It is true that with industrialization, women in these Asian NICs have for the first time in history been able to get paid work instead of playing the centuries-old women's role of the unpaid mother-wife labourer.

The direct results of these increased employment opportunities and urbanisation for women are that they achieved some degree of financial control over their own lives attained a higher degree of domestic independence from their parents; and also gained a higher degree of social freedom in marriage, social activities and lifestyles.

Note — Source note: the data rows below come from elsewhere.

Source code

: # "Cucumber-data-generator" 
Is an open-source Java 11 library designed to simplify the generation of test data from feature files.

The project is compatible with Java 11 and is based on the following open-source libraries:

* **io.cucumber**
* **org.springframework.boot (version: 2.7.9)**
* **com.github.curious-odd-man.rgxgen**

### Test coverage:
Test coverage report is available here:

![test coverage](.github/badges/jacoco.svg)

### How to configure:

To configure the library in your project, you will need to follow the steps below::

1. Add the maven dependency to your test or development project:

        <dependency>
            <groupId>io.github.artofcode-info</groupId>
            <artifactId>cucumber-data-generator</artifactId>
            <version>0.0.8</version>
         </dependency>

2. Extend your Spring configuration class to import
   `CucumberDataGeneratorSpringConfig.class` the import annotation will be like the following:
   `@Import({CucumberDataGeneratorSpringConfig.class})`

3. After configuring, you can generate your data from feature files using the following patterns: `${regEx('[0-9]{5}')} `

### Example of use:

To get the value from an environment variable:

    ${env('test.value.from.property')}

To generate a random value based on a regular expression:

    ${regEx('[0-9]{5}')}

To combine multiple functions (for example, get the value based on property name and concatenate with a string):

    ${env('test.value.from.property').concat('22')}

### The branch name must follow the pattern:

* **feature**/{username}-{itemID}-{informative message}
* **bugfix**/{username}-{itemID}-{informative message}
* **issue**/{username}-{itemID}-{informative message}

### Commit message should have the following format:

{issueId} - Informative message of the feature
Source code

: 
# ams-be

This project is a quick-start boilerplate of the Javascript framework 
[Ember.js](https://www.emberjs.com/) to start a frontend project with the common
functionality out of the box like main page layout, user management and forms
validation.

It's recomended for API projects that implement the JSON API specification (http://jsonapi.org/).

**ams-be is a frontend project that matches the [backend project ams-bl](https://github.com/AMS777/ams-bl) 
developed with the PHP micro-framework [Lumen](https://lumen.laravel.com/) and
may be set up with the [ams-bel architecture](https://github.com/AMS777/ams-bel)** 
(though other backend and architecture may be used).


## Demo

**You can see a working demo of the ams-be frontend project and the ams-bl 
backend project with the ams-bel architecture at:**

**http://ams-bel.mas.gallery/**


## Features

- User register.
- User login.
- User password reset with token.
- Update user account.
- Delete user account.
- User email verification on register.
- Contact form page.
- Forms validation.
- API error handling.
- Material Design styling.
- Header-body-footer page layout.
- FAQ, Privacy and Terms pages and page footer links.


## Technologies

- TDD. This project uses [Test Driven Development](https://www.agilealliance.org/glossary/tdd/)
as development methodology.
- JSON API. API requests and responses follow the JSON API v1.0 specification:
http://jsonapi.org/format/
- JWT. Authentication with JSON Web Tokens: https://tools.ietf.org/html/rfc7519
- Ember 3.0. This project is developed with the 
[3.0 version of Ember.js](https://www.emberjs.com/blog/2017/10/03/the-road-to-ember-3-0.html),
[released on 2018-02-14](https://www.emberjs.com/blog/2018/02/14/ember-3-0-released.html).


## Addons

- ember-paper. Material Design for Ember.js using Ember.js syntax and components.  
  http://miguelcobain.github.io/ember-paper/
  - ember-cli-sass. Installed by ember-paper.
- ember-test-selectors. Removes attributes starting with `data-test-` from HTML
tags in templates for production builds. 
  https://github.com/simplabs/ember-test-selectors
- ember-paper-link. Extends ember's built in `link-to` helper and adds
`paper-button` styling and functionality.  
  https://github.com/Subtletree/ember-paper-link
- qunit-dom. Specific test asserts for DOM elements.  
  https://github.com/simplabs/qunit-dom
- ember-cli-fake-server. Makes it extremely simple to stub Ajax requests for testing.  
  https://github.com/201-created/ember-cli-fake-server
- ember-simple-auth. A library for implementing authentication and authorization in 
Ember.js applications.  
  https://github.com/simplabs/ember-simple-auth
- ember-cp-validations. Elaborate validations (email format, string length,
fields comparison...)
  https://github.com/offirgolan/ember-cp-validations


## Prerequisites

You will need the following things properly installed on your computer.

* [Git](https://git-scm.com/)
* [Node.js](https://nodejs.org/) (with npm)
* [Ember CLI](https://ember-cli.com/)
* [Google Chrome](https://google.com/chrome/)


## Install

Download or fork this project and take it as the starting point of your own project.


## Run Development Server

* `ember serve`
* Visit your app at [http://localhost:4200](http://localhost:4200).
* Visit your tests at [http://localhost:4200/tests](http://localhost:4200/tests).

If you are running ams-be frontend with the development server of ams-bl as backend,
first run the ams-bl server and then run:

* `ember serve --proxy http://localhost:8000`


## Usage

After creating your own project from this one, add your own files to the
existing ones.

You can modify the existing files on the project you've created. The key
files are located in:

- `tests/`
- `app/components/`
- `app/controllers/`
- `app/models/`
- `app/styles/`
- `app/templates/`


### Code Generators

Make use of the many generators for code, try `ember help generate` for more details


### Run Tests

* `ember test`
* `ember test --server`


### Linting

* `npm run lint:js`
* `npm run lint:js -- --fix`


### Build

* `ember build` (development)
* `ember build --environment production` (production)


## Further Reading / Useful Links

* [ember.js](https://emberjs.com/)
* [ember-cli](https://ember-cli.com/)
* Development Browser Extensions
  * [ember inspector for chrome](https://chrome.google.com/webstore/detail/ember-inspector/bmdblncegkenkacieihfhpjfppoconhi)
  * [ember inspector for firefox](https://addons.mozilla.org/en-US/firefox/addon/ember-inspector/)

The industrialisation also brought somewhat better education and smaller nuclear families for the female population.

The Myth of Equal Opportunity and Equal Work

The increase in job opportunities, however, still falls far short of the ideal of "equal opportunity and equal pay". Jobs may be available, but mostly it is only those unskilled and low-paid jobs have been opened to women. Technical and managerial jobs are either tacitly or explicitly reserved for men in most cases throughout the NICs.

A survey on women at work conducted in 1983 by the National Youth Commission in Taiwan found that 66.9% of the women they interviewed said they faced sexual discrimination in salaries, job responsibilities and promotion chances.1

A survey of 724 firms in 1984 carried out by the Korea Employers' Federation showed that 33% of the respondents gave a flat no to promotion prospects for their female employees, and only 2.1% of the employers said they would hire female college educated workers for technical jobs. 17.4% of the employers interviewed said they would avoid women employees due to extra costs such as maternity leave, limited working career and legal limits on such things as total hours, overtime and night work. 12.9% of the bosses gave the reason that women caused problems in labour management because they need one day per month for menstruation leave.2

In Masan EPZ in south Korea, '89% of the total zone employees were operative workers in 1980, and most of these were female workers, whereas men predominated in the higher echelons. All the engineers and technicians were male, but men made up only 13.6% of the unskilled labourers.3

Industrialization Brings Better Skills — For Whom?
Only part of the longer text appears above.